Asst. Professor @ MIT
MIT Kavli Institute
70 Vassar Street
Cambridge, MA 02139
mcdonald "at" space.mit.edu
Michael McDonald is a Canadian-born astrophysicist at the Massachusetts Institute for Technology's Kavli Institute for Astrophysics and Space Research. He obtained his BScH and MSc degrees in Physics at Queen's University in Canada, and his PhD in Astronomy at the University of Maryland in College Park, MD. Michael spent three years as a Hubble Fellow at MIT, before being hired as an Assistant Professor in July 2015.
His research focuses on the evolution of galaxies and clusters of galaxies, and the role that environment plays in dictating this evolution. In particular, much of his research has focused on the complex interplay between cooling intracluster plasma in the cores of galaxy clusters and mechanical heating from the central supermassive black hole.
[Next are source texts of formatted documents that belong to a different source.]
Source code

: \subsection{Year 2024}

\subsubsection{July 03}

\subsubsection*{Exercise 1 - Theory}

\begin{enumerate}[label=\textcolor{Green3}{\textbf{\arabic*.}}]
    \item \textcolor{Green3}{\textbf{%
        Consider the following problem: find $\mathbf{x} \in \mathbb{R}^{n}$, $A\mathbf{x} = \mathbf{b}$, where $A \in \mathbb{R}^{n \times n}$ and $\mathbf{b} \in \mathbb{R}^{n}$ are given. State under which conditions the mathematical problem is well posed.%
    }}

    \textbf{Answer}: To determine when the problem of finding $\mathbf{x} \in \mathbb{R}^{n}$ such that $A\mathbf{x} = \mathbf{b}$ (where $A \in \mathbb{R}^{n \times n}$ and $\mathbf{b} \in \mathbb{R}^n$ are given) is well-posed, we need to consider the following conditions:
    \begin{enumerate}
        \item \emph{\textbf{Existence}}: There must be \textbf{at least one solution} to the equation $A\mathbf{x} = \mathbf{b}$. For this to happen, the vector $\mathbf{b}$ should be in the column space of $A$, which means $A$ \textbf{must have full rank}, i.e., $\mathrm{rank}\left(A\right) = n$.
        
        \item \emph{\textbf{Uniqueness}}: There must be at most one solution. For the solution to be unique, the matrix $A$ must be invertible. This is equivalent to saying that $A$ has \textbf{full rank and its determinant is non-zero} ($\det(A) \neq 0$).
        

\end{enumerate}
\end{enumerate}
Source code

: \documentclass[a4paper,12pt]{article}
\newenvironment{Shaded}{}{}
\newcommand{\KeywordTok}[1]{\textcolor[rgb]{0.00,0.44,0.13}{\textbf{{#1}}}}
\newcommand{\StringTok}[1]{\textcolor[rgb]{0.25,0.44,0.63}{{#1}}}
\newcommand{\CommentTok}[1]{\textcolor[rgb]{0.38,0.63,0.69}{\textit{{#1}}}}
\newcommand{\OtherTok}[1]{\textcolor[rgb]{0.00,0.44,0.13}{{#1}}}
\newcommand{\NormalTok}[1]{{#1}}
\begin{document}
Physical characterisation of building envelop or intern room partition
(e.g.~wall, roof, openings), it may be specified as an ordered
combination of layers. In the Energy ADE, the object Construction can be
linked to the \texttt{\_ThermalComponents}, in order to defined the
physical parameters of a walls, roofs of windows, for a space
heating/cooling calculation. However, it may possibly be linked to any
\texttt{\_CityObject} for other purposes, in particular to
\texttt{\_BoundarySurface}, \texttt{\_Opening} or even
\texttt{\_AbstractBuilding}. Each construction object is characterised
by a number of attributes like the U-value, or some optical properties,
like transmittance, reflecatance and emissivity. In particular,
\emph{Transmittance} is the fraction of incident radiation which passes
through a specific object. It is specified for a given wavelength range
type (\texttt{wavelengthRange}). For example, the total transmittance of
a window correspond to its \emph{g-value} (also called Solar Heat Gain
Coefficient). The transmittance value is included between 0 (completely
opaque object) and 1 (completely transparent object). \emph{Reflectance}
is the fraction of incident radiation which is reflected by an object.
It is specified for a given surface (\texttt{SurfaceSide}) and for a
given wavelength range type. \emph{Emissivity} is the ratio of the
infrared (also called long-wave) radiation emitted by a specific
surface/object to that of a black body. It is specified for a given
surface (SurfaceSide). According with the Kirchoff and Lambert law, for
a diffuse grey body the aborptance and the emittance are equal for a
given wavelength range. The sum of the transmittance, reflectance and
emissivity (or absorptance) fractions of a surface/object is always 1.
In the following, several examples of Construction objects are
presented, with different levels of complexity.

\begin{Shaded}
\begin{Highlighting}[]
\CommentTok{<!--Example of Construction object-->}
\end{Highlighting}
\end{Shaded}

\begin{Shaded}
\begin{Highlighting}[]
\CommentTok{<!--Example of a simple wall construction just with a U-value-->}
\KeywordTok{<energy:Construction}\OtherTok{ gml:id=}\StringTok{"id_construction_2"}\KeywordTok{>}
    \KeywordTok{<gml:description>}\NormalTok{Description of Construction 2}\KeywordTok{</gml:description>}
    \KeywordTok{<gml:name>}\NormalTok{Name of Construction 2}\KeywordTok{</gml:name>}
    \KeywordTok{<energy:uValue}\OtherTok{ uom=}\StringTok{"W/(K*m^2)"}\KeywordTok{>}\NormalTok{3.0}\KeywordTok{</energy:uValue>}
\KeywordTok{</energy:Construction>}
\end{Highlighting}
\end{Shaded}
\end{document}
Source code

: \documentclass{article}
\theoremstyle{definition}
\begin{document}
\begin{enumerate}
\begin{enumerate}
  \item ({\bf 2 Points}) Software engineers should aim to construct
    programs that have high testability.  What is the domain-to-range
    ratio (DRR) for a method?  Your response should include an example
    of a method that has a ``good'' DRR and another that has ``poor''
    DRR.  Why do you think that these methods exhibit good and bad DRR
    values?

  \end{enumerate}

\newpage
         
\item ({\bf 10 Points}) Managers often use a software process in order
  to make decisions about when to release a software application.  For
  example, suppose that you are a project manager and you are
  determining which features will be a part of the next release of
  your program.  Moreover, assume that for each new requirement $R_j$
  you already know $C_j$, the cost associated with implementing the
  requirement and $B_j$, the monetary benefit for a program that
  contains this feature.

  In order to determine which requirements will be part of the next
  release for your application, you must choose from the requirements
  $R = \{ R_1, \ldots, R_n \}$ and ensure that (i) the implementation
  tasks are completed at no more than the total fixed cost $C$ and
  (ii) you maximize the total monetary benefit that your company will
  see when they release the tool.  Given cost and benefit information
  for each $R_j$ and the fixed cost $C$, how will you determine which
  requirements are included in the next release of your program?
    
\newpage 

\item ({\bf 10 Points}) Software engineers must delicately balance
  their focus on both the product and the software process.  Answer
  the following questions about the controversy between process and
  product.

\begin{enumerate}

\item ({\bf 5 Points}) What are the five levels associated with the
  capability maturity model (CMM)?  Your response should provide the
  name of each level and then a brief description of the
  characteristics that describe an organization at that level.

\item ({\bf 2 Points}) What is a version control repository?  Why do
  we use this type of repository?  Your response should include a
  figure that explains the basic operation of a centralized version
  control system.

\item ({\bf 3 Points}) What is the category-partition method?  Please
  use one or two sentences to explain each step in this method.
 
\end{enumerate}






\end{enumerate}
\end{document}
This research makes use of a wide variety of ground- and space-based observatories, including (but not limited to) the Hubble and Chandra space telescopes, and the Magellan and ALMA telescopes located in Chile.
Michael was closely involved with the development of the Maryland-Magellan Tunable Filter on the Magellan Baade telescope, and is a member of the South Pole Telescope and Athena collaborations, as well as the National Academy of Sciences Entertainment Exchange.